The Japanese component giant has done a nice job of creating a stylish backpack with an urban vibe that is full of surprises
The Shimano Tokyo 23 has a capacity of 23 litres inside its water-resistant ballistic nylon outer. With its roll top – which may have been inspired by Ortlieb – extended, you could pack in even more, and it boasts a choice of four closure loops for its top buckle to fasten into, depending on how extended the top is, compared to Ortlieb’s three.
And it has more zips than the King’s Road circa 1976. If you want to access the pack’s contents without operating the roll top buckle you can simply pull a long zip on the left and you’re in. On the right-hand side another long zip opens to reveal a padded laptop compartment that’s completely separate from the rest of the bag.
There’s also a front zipped compartment and a side one, plus one at the tough, tarpaulin-like base that stores a hi-viz rain cover.

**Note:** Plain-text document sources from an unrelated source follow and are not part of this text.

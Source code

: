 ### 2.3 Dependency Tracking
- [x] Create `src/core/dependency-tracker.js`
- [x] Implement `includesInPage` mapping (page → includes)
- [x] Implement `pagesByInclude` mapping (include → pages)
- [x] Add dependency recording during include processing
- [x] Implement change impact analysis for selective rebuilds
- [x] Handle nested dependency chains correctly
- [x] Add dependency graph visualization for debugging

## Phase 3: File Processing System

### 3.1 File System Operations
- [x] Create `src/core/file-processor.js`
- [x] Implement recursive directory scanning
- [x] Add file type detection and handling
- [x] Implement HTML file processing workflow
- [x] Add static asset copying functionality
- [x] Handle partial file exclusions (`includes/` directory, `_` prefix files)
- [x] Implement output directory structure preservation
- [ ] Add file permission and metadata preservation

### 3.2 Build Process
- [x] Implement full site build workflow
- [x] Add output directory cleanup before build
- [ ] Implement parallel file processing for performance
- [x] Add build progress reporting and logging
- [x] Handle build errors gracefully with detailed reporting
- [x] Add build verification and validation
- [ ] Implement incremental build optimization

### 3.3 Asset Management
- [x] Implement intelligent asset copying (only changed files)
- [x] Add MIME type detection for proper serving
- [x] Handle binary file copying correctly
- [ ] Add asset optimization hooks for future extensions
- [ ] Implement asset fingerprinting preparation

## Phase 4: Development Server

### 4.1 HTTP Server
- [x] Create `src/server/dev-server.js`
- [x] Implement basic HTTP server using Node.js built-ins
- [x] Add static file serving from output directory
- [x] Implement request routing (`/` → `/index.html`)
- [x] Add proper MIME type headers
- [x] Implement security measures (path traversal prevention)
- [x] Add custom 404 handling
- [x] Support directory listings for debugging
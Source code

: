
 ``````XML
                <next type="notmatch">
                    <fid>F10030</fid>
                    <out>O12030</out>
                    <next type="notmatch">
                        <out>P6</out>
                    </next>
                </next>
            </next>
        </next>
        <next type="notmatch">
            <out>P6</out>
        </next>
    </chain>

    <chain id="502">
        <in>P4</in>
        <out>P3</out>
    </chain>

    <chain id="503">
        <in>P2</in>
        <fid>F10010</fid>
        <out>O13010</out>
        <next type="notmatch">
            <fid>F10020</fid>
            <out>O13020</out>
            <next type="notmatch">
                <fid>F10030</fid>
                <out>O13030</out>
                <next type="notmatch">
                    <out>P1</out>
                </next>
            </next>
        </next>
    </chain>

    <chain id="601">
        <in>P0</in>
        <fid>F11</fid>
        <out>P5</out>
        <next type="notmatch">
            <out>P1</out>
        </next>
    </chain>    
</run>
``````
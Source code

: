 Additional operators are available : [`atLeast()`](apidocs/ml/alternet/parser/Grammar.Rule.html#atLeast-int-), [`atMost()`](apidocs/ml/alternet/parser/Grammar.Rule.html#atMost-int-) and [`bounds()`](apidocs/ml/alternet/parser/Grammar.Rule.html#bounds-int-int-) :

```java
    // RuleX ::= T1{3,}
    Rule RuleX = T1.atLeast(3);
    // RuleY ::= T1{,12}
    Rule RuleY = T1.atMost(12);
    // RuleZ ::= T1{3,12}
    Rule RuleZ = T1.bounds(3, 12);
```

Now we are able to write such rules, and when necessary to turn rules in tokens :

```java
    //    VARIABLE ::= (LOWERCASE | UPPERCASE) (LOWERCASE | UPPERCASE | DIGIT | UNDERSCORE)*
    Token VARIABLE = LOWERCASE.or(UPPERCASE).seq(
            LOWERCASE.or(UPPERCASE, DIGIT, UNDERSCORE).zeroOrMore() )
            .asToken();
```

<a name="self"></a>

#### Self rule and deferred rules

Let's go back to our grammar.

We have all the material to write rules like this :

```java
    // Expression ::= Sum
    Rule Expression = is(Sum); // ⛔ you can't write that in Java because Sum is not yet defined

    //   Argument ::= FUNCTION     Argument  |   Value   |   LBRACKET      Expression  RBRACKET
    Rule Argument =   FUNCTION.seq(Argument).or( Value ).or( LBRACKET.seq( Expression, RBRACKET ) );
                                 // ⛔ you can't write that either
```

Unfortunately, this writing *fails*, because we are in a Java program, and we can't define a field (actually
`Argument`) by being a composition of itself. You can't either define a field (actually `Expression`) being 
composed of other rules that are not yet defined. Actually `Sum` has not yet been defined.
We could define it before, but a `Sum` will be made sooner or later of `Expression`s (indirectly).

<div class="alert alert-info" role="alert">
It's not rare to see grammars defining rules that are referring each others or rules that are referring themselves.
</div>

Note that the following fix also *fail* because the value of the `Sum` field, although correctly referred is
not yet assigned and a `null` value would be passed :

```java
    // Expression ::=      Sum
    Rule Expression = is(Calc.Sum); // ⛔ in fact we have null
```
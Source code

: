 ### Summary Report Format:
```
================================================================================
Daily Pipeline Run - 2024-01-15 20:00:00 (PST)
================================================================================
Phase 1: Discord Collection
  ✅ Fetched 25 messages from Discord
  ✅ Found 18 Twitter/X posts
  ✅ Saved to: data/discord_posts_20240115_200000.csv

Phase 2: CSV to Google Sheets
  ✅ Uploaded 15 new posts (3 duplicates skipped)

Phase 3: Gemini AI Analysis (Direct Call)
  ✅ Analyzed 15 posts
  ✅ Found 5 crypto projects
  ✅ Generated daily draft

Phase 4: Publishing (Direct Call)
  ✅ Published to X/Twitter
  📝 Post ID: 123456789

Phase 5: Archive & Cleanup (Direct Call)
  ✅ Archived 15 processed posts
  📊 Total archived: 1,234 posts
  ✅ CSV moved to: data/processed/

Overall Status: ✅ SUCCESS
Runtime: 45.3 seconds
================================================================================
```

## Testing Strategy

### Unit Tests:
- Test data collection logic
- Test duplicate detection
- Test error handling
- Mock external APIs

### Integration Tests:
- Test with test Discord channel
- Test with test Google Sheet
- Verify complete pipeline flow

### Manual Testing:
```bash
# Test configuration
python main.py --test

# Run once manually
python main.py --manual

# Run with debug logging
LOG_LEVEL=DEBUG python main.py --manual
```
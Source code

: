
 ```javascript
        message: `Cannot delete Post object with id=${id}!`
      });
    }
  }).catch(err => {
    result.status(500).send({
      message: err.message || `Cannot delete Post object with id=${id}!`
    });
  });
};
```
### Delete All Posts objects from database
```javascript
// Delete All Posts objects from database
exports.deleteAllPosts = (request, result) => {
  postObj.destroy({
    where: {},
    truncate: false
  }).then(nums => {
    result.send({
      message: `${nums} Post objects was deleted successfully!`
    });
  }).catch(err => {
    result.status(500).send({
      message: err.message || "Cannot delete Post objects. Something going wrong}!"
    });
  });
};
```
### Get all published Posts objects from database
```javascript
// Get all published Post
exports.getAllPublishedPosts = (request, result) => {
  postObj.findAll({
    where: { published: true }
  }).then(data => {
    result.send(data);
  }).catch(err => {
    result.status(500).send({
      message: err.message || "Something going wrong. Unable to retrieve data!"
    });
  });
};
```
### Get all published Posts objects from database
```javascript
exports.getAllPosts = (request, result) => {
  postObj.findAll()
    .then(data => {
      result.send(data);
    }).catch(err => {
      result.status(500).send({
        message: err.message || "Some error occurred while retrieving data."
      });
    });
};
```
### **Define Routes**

Three Velcro straps with reflective trim across the front are intended to keep a helmet secure. There’s more reflectivity just above the base plus strips on both sides and on the fronts of the straps.
The back of the Shimano Tokyo 23 is stiffened and padded with raised blocks of foam to promote ventilation but, as anyone who uses their commute as a training ride will know, sweaty back syndrome is unavoidable if you’re putting in any kind of effort, and this mesh-covered foam will without a doubt get smelly in time.
The straps are wide and padded and felt comfortable supporting a 4.6kg load of standard commuting luggage including a MacBook, a pair of jeans, shoes, a towel and the usual other bits and pieces.
There’s an adjustable chest strap, which sits fairly low, but the lack of proper waist strap seems like a glaring omission. On the bike it’s absolutely essential to have a backpack secured around the waist unless you’re just pottering. As it is the Tokyo 23, loaded up, can swing and list and even worse ride up toward the back of the neck when you’re on the drops.
Shimano has got everything right with the Urban Daypack except speccing a waist strap, and it’s such a shame because it could have been a test winner otherwise. As it stands, it’s very expensive for what is designed to be a cycling-specific backpack but that lacks a crucial element.